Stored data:
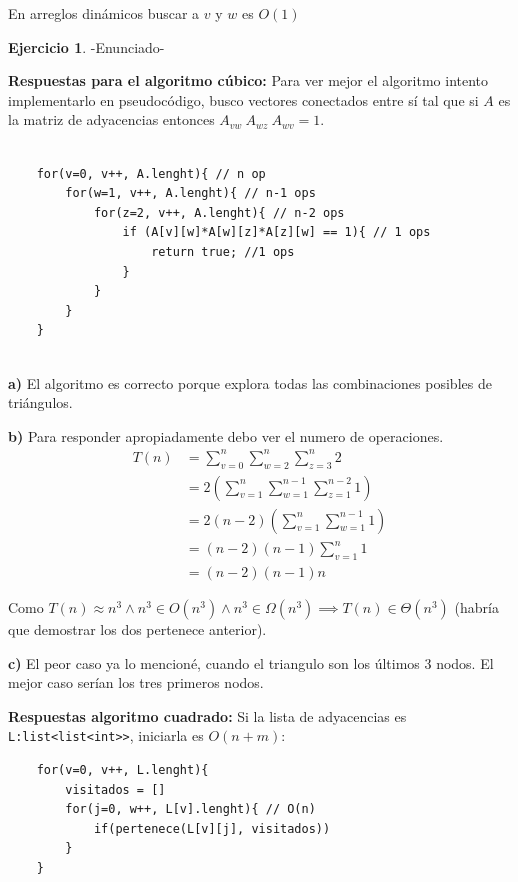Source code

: \documentclass[12pt]{article}
\theoremstyle{definition}
\newtheorem{ejercicio}{Ejercicio}
\begin{document}
En arreglos dinámicos buscar a $v$ y $w$ es $O(1)$

\begin{ejercicio}
    -Enunciado-
\end{ejercicio}
\textbf{Respuestas para el algoritmo cúbico:}
Para ver mejor el algoritmo intento implementarlo en pseudocódigo, busco vectores conectados
entre sí tal que si $A$ es la matriz de adyacencias entonces $A_{vw} \ A_{wz} \ A_{wv} = 1$.
\begin{verbatim}
    
    for(v=0, v++, A.lenght){ // n op
        for(w=1, v++, A.lenght){ // n-1 ops
            for(z=2, v++, A.lenght){ // n-2 ops
                if (A[v][w]*A[w][z]*A[z][w] == 1){ // 1 ops
                    return true; //1 ops
                }
            }
        }
    }
    
\end{verbatim}

\textbf{a)} El algoritmo es correcto porque explora todas las combinaciones posibles de triángulos.

\textbf{b)} Para responder apropiadamente debo ver el numero de operaciones.
\begin{align*}
    T(n) &=  \sum_{v=0}^{n} \sum_{w=2}^{n} \sum_{z=3}^{n} 2 \\
    &= 2(\sum_{v=1}^{n} \sum_{w=1}^{n-1} \sum_{z=1}^{n-2} 1) \\
    &= 2 (n-2) (\sum_{v=1}^{n} \sum_{w=1}^{n-1}1) \\
    &= (n-2) (n-1)\sum_{v=1}^{n} 1 \\
    &= (n-2) (n-1) n
\end{align*}

Como $T(n) \approx n^3 \land n^3 \in O(n^3) \land n^3\in \Omega(n^3) \implies T(n) \in \Theta(n^3)$ (habría
que demostrar los dos pertenece anterior).

\textbf{c)} El peor caso ya lo mencioné, cuando el triangulo son los últimos 3 nodos. El mejor caso serían
los tres primeros nodos.

\textbf{Respuestas algoritmo cuadrado:}
Si la lista de adyacencias es \lstinline|L:list<list<int>>|, iniciarla es $O(n+m)$:
\begin{verbatim}
    for(v=0, v++, L.lenght){ 
        visitados = []
        for(j=0, w++, L[v].lenght){ // O(n)
            if(pertenece(L[v][j], visitados))
        }
    }
\end{verbatim}
\end{document}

Exercise:
The word "Respuestas" may turn up on some lines of these records; say how many, with no other words.

Solution to this problem:
2